### ASSIGNMENT
Scan the entries below for the word "times", then copy each line that holds it.

### DATASET ENTRIES

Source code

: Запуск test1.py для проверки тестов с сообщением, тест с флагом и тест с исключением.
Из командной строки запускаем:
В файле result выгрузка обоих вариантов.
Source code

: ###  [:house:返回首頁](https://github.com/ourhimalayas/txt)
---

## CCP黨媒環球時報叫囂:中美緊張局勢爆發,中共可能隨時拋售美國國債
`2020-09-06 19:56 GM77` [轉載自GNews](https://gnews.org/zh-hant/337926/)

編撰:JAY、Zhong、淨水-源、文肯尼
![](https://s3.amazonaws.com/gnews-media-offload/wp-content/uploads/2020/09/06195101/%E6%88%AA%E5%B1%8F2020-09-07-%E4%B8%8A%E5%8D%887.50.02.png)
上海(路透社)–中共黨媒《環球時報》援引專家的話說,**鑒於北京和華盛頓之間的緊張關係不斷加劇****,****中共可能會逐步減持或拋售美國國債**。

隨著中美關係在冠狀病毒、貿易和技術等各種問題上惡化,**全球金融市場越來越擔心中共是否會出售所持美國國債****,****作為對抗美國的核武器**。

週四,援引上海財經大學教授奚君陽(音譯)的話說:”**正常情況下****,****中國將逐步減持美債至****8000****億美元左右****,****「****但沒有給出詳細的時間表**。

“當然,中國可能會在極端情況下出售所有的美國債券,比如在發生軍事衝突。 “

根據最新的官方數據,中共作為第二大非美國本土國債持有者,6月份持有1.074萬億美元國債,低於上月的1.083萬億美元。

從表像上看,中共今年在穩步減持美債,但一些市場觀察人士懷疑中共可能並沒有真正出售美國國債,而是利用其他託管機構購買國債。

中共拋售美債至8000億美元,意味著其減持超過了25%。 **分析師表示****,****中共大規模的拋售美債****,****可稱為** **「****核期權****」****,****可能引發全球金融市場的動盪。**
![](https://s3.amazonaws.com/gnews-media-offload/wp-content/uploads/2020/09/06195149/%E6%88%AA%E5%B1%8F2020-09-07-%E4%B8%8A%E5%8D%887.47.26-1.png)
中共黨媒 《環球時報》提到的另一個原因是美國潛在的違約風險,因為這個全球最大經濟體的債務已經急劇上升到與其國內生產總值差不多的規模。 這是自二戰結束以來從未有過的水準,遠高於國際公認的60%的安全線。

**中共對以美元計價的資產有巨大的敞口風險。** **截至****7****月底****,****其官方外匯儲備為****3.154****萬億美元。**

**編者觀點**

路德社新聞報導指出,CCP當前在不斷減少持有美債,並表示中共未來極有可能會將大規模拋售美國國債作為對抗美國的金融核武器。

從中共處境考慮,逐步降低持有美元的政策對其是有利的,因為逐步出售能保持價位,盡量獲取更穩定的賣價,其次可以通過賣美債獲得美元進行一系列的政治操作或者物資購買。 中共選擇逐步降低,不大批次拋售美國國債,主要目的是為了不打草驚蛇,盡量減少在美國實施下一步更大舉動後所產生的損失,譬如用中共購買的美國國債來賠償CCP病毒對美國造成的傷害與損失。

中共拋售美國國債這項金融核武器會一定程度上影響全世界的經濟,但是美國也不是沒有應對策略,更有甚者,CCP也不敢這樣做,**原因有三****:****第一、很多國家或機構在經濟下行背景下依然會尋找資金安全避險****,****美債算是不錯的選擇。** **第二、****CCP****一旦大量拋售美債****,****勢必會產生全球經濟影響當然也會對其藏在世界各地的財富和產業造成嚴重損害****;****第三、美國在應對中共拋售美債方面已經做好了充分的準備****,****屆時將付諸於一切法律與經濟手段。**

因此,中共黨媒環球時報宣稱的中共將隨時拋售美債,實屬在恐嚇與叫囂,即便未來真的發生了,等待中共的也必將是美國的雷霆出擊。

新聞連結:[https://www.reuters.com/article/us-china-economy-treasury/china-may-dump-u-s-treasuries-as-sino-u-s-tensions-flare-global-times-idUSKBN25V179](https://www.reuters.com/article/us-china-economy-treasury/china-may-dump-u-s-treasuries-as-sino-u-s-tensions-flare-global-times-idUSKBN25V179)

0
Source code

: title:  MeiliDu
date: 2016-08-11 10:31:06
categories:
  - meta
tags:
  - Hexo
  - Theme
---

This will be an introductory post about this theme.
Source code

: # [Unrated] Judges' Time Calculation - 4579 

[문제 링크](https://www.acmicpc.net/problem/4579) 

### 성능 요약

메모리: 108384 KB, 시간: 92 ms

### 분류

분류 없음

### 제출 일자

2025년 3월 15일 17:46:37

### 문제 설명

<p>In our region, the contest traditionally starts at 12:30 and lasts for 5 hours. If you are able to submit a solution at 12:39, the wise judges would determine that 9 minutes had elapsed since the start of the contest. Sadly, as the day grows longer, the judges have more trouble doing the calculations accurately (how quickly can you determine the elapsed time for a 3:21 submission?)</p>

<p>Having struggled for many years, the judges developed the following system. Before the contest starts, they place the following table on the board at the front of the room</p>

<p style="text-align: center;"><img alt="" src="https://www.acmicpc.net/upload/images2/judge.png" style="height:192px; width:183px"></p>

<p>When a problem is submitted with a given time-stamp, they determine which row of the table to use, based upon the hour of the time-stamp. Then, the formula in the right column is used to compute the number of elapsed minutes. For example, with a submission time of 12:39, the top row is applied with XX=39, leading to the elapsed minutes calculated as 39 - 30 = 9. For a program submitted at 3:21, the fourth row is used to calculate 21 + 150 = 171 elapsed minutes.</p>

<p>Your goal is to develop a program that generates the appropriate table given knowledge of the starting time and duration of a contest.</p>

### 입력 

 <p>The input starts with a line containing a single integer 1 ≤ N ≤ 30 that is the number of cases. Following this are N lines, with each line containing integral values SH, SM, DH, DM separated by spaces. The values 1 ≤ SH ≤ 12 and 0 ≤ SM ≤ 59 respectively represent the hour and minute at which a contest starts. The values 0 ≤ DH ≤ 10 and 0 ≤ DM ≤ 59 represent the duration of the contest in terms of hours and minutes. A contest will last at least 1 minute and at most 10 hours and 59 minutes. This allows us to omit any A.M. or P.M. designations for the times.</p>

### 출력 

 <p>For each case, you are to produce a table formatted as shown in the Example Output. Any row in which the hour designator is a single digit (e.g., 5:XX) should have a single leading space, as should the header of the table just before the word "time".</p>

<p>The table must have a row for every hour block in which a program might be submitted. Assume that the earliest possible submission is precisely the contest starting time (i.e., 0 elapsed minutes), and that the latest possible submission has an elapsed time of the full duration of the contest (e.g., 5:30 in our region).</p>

### EXERCISE OUTPUT
新聞連結:[https://www.reuters.com/article/us-china-economy-treasury/china-may-dump-u-s-treasuries-as-sino-u-s-tensions-flare-global-times-idUSKBN25V179](https://www.reuters.com/article/us-china-economy-treasury/china-may-dump-u-s-treasuries-as-sino-u-s-tensions-flare-global-times-idUSKBN25V179)
 <p>The input starts with a line containing a single integer 1 ≤ N ≤ 30 that is the number of cases. Following this are N lines, with each line containing integral values SH, SM, DH, DM separated by spaces. The values 1 ≤ SH ≤ 12 and 0 ≤ SM ≤ 59 respectively represent the hour and minute at which a contest starts. The values 0 ≤ DH ≤ 10 and 0 ≤ DM ≤ 59 represent the duration of the contest in terms of hours and minutes. A contest will last at least 1 minute and at most 10 hours and 59 minutes. This allows us to omit any A.M. or P.M. designations for the times.</p>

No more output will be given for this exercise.